Well, unless you like white Zinfandel. In which case, even the authors of Wine For Dummies will shower you with scorn.

So, anyway, for the most part, I've taken this lesson to heart. It was a great relief to realize that I could stop trying to make myself like Chardonnay. I didn't care when Merlot was the hip thing to drink, and I don't care now that the movie Sideways has come out, and all the hip kids are disdaining Merlot for Pinot Noir. I drink what I like.

The trick is, in order to drink what you like, you've got to figure out what you like. And this basically means trying a bunch of stuff. And I don't actually drink that much. And until relatively recently, Mr. Spaceling didn't drink wine at all. Which didn't leave very much scope for experimentation.

However, since Mr. Spaceling discovered a couple of wines he could enjoy, we've been making a practice of getting a bottle of something or other now and again, and trying to keep some kind of track of what we enjoy and don't enjoy, so as to be able to cope more effectively when we're out at dinner, and somebody suggests ordering a bottle of wine for the table.

And here's where I have to confess - ordering wine in restaurants is one place where my normal I-drink-what-I-want-and-I-don't-care-what-you-think attitude breaks down a bit. First, because you totally know the waiter is sizing you up based on what you order. Second, because if you pick something crappy, everybody at the table has to drink it, and they might never let you pick the wine again, and then you might have to drink Chardonnay when you'd rather have Pinot Grigio. Third, because there's the whole ritual of having the bottle presented to you, and tasting the wine, and approving it. Would I know if the wine was off? Would I have the balls to send it back if it was off?

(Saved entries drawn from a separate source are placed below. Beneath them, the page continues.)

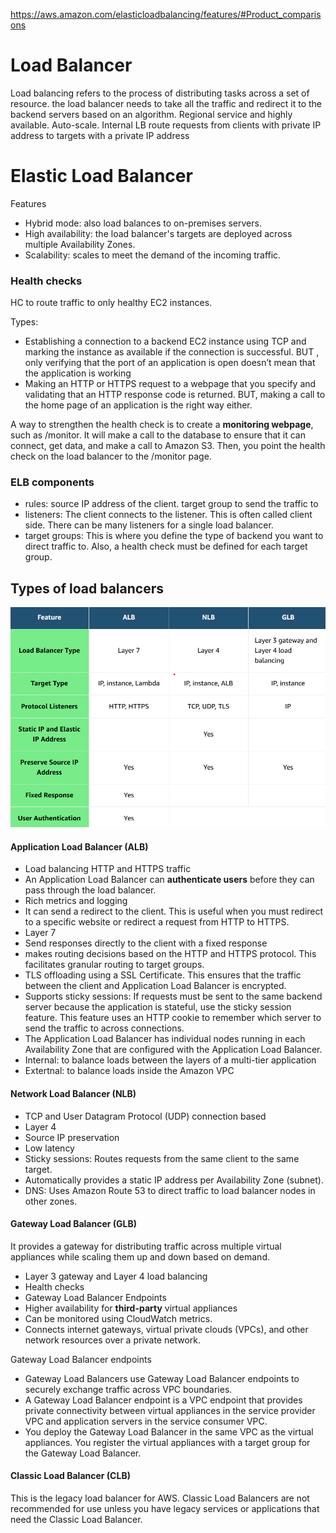 https://aws.amazon.com/elasticloadbalancing/features/#Product_comparisons

# Load Balancer
Load balancing refers to the process of distributing tasks across a set of resource.
the load balancer needs to take all the traffic and redirect it to the backend servers based on an algorithm.
Regional service and highly available.
Auto-scale.
Internal LB route requests from clients with private IP address to targets with a private IP address

# Elastic Load Balancer

Features
- Hybrid mode: also load balances to on-premises servers.
- High availability: the load balancer's targets are deployed across multiple Availability Zones.
- Scalability: scales to meet the demand of the incoming traffic.

### Health checks 
HC to route traffic to only healthy EC2 instances. 

Types:
- Establishing a connection to a backend EC2 instance using TCP and marking the instance as available if the connection is successful. BUT , only verifying that the port of an application is open doesn’t mean that the application is working
- Making an HTTP or HTTPS request to a webpage that you specify and validating that an HTTP response code is returned. BUT, making a call to the home page of an application is the right way either.

A way to strengthen the health check is to create a **monitoring webpage**, such as /monitor. It will make a call to the database to ensure that it can connect, get data, and make a call to Amazon S3. Then, you point the health check on the load balancer to the /monitor page.

### ELB components

- rules: source IP address of the client. target group to send the traffic to
- listeners: The client connects to the listener. This is often called client side. There can be many listeners for a single load balancer.
- target groups: This is where you define the type of backend you want to direct traffic to. Also, a health check must be defined for each target group. 

## Types of load balancers

![load_balancers](/img/load_balancers.png)

#### Application Load Balancer (ALB)
- Load balancing HTTP and HTTPS traffic
- An Application Load Balancer can **authenticate users** before they can pass through the load balancer.
- Rich metrics and logging
- It can send a redirect to the client. This is useful when you must redirect to a specific website or redirect a request from HTTP to HTTPS.
- Layer 7
- Send responses directly to the client with a fixed response
- makes routing decisions based on the HTTP and HTTPS protocol. This facilitates granular routing to target groups.
- TLS offloading using a SSL Certificate. This ensures that the traffic between the client and Application Load Balancer is encrypted.
- Supports sticky sessions: If requests must be sent to the same backend server because the application is stateful, use the sticky session feature. This feature uses an HTTP cookie to remember which server to send the traffic to across connections.
- The Application Load Balancer has individual nodes running in each Availability Zone that are configured with the Application Load Balancer. 
- Internal:  to balance loads between the layers of a multi-tier application
- Extertnal: to balance loads inside the Amazon VPC

#### Network Load Balancer (NLB)
- TCP and User Datagram Protocol (UDP) connection based
- Layer 4
- Source IP preservation
- Low latency
- Sticky sessions: Routes requests from the same client to the same target.
- Automatically provides a static IP address per Availability Zone (subnet).
- DNS: Uses Amazon Route 53 to direct traffic to load balancer nodes in other zones.

#### Gateway Load Balancer (GLB) 
It provides a gateway for distributing traffic across multiple virtual appliances while scaling them up and down based on demand.
- Layer 3 gateway and Layer 4 load balancing
- Health checks
- Gateway Load Balancer Endpoints
- Higher availability for **third-party** virtual appliances
- Can be monitored using CloudWatch metrics.
- Connects internet gateways, virtual private clouds (VPCs), and other network resources over a private network.

Gateway Load Balancer endpoints 
- Gateway Load Balancers use Gateway Load Balancer endpoints to securely exchange traffic across VPC boundaries. 
- A Gateway Load Balancer endpoint is a VPC endpoint that provides private connectivity between virtual appliances in the service provider VPC and application servers in the service consumer VPC. 
- You deploy the Gateway Load Balancer in the same VPC as the virtual appliances. You register the virtual appliances with a target group for the Gateway Load Balancer.

#### Classic Load Balancer (CLB)
This is the legacy load balancer for AWS.
Classic Load Balancers are not recommended for use unless you have legacy services or applications that need the Classic Load Balancer.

So, yes, I know it's silly. But ordering a bottle of wine in a restaurant can be a bit scary.

Last night, I took Mr. Spaceling to Evvia, in Palo Alto, for his birthday. (And it was a wonderful meal, by the way.) And he requested that I order wine.

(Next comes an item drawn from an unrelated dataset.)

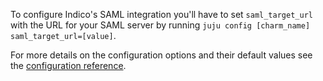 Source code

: To configure Indico's SAML integration you'll have to set `saml_target_url` with the URL for your SAML server by running `juju config [charm_name] saml_target_url=[value]`.

For more details on the configuration options and their default values see the [configuration reference](https://charmhub.io/indico/configure).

So, I started perusing the list. I noticed, to my delight, that they had half bottles, which provides a good solution to another restaurant wine ordering dilemma: that if it's just me and Mr. Spaceling, we're never gonna be able to finish an entire bottle. (I know, one could just order wine by the glass. But that's no fun.) This had the additional advantage of shortening the list I had to consider. I chose, more or less at random, a half bottle of a Peter Franus Zinfandel. (I should emphasize that this is a red Zinfandel, and not at all like the white Zinfandel that the authors of Wine For Dummies scorn. Same grape, totally different wine.)

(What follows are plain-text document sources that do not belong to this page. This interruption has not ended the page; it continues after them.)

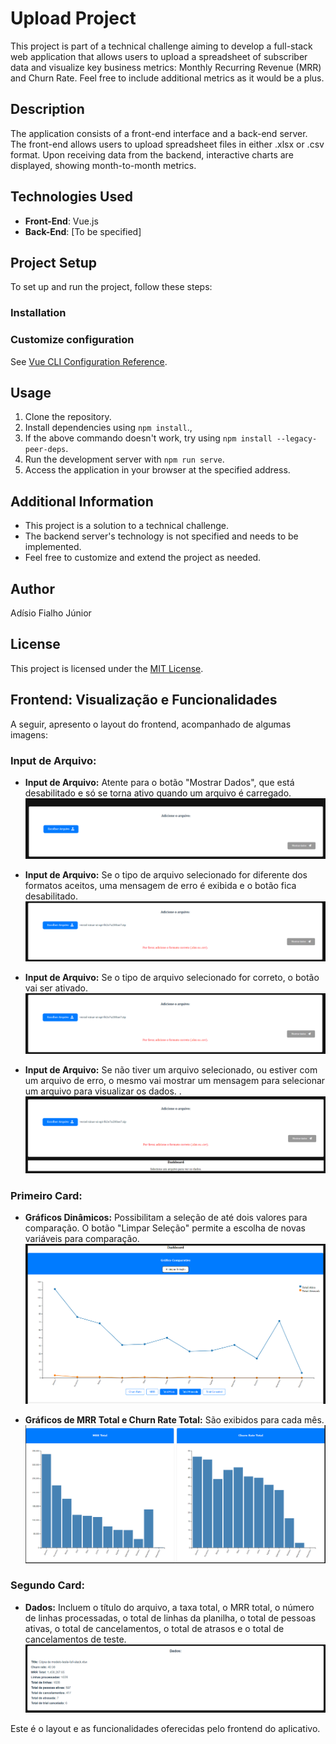 # Upload Project

This project is part of a technical challenge aiming to develop a full-stack web application that allows users to upload a spreadsheet of subscriber data and visualize key business metrics: Monthly Recurring Revenue (MRR) and Churn Rate. Feel free to include additional metrics as it would be a plus.

## Description

The application consists of a front-end interface and a back-end server. The front-end allows users to upload spreadsheet files in either .xlsx or .csv format. Upon receiving data from the backend, interactive charts are displayed, showing month-to-month metrics.

## Technologies Used

- **Front-End**: Vue.js
- **Back-End**: [To be specified]

## Project Setup

To set up and run the project, follow these steps:

### Installation


### Customize configuration

See [Vue CLI Configuration Reference](https://cli.vuejs.org/config/).

## Usage

1. Clone the repository.
2. Install dependencies using `npm install`.,
3. If the above commando doesn't work, try using `npm install --legacy-peer-deps`.
4. Run the development server with `npm run serve`.
5. Access the application in your browser at the specified address.

## Additional Information

- This project is a solution to a technical challenge.
- The backend server's technology is not specified and needs to be implemented.
- Feel free to customize and extend the project as needed.

## Author

Adísio Fialho Júnior

## License

This project is licensed under the [MIT License](LICENSE).

## Frontend: Visualização e Funcionalidades

A seguir, apresento o layout do frontend, acompanhado de algumas imagens:

### Input de Arquivo:

- **Input de Arquivo:** Atente para o botão "Mostrar Dados", que está desabilitado e só se torna ativo quando um arquivo é carregado.
![Alt text](image.png)

- **Input de Arquivo:** Se o tipo de arquivo selecionado for diferente dos formatos aceitos, uma mensagem de erro é exibida e o botão fica desabilitado.
![Alt text](image-1.png)

- **Input de Arquivo:** Se o tipo de arquivo selecionado for correto, o botão vai ser ativado.
![Alt text](image-1.png)

- **Input de Arquivo:** Se não tiver um arquivo selecionado, ou estiver com um arquivo de erro, o mesmo vai mostrar um mensagem para selecionar um arquivo para visualizar os dados. .
![Alt text](image-2.png)

### Primeiro Card:

- **Gráficos Dinâmicos:** Possibilitam a seleção de até dois valores para comparação. O botão "Limpar Seleção" permite a escolha de novas variáveis para comparação.
![Alt text](image-3.png)

- **Gráficos de MRR Total e Churn Rate Total:** São exibidos para cada mês.
![Alt text](image-4.png)

### Segundo Card:

- **Dados:** Incluem o título do arquivo, a taxa total, o MRR total, o número de linhas processadas, o total de linhas da planilha, o total de pessoas ativas, o total de cancelamentos, o total de atrasos e o total de cancelamentos de teste.
![Alt text](image-5.png)

Este é o layout e as funcionalidades oferecidas pelo frontend do aplicativo.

The waiter seemed slightly surprised by my choice. This worried me a bit. Was it not a good wine? Was it totally gauche to pair red Zinfandel with grilled octopus? Or was he just expressing an ill-concealed astonishment that an obvious wine ignoramus had made such an excellent choice?

When he came back with the bottle, he announced, "I love this wine. It is a pity they only make it in half bottles." Okay. Either he knows how to butter up a customer, or we'll go with option 3 above. He handed me the cork, which I examined, but did not sniff, following waiterrant's excellent post How to Order Wine Without Looking Like an Asshole. Then he poured a bit into my glass, and I took a sniff.

Wow. I mean, just wow. Seriously, folks, this is the best-smelling wine ever. Being a wine ignoramus, I lack the vocabulary to properly describe it but, I'll try. Fruity. Like grapes, and raspberry, maybe a hint of cherry. But just lovely to smell.

When I sipped, the fruit was still there, but other flavors as well. Savory ones, tart ones. As I said, I am an ignoramus, and I'm not really sure what I was tasting. But yeah: seriously yummy wine. Mr. Spaceling concurred.

But really, the most incredible thing about it was the smell. Occasionally, I would pick up my glass just to have another sniff. Mmmmm.

Peter Franus has a website, from which you can order the wine. What we had was the 2002 Napa Valley Zinfandel, and I have a feeling we're going to be ordering some.